**What you are asked to do**
All that is needed is the number of lines in the records that contain the word "high", stated without anything else.

(Plain-text document sources)
+ + + +

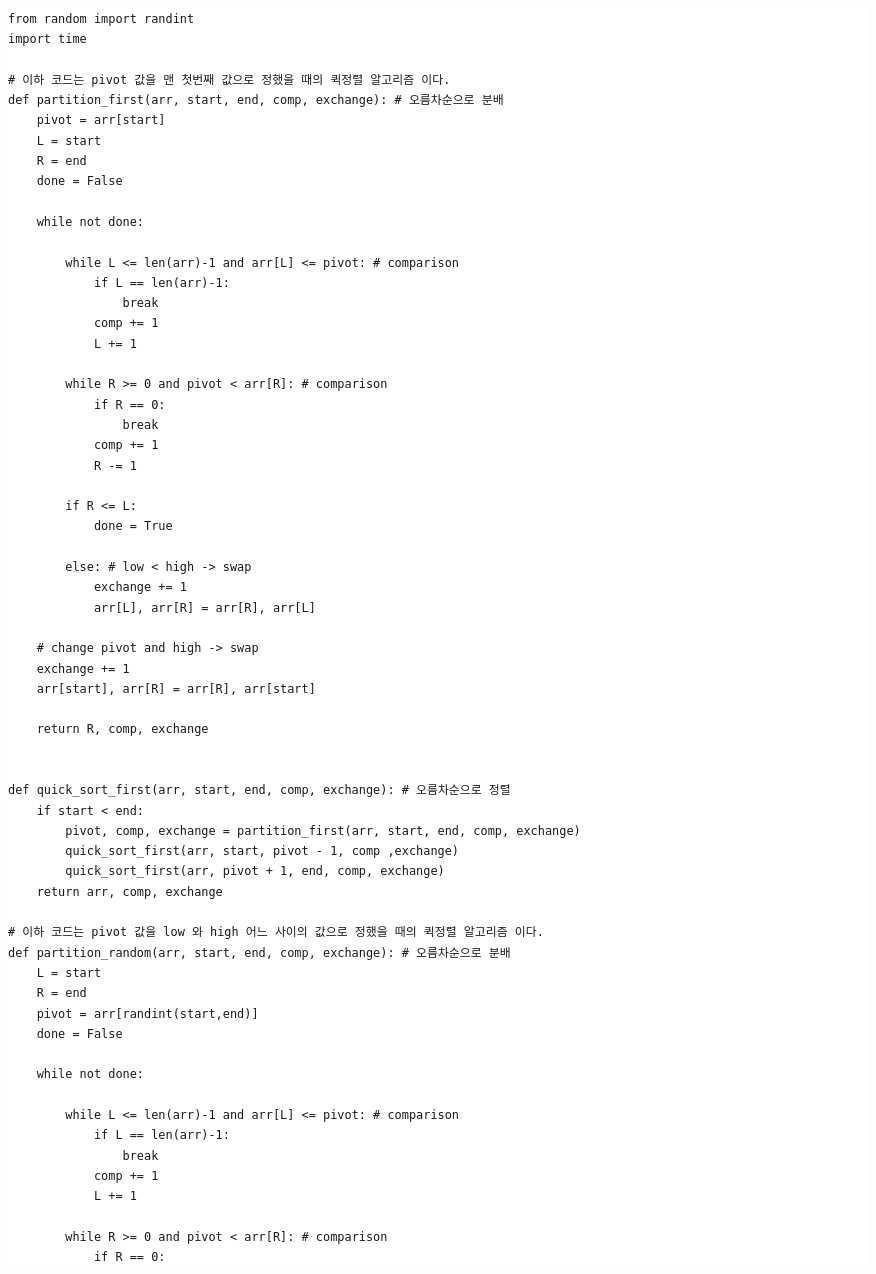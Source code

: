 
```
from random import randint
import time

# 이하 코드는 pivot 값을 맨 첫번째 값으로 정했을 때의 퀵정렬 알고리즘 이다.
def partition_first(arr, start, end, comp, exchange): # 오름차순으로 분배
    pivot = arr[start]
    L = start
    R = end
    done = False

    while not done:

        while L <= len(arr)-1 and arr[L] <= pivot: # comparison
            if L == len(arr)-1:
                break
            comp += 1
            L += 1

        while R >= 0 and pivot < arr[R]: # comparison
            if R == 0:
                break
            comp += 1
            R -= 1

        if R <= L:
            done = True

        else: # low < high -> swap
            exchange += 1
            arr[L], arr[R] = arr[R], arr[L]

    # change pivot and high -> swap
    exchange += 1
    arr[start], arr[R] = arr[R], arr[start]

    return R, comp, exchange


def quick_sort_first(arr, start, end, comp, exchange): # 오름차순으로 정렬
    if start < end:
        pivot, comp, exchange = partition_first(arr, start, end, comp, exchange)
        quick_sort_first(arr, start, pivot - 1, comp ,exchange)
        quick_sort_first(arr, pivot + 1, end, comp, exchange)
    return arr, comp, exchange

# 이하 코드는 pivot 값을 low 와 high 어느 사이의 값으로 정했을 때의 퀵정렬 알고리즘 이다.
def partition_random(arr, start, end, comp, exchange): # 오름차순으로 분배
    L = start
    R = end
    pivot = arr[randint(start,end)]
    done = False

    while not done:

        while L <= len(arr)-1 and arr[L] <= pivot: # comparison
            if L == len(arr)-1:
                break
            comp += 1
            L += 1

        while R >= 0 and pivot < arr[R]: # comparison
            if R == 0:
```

+ + + +

**Written answer**
3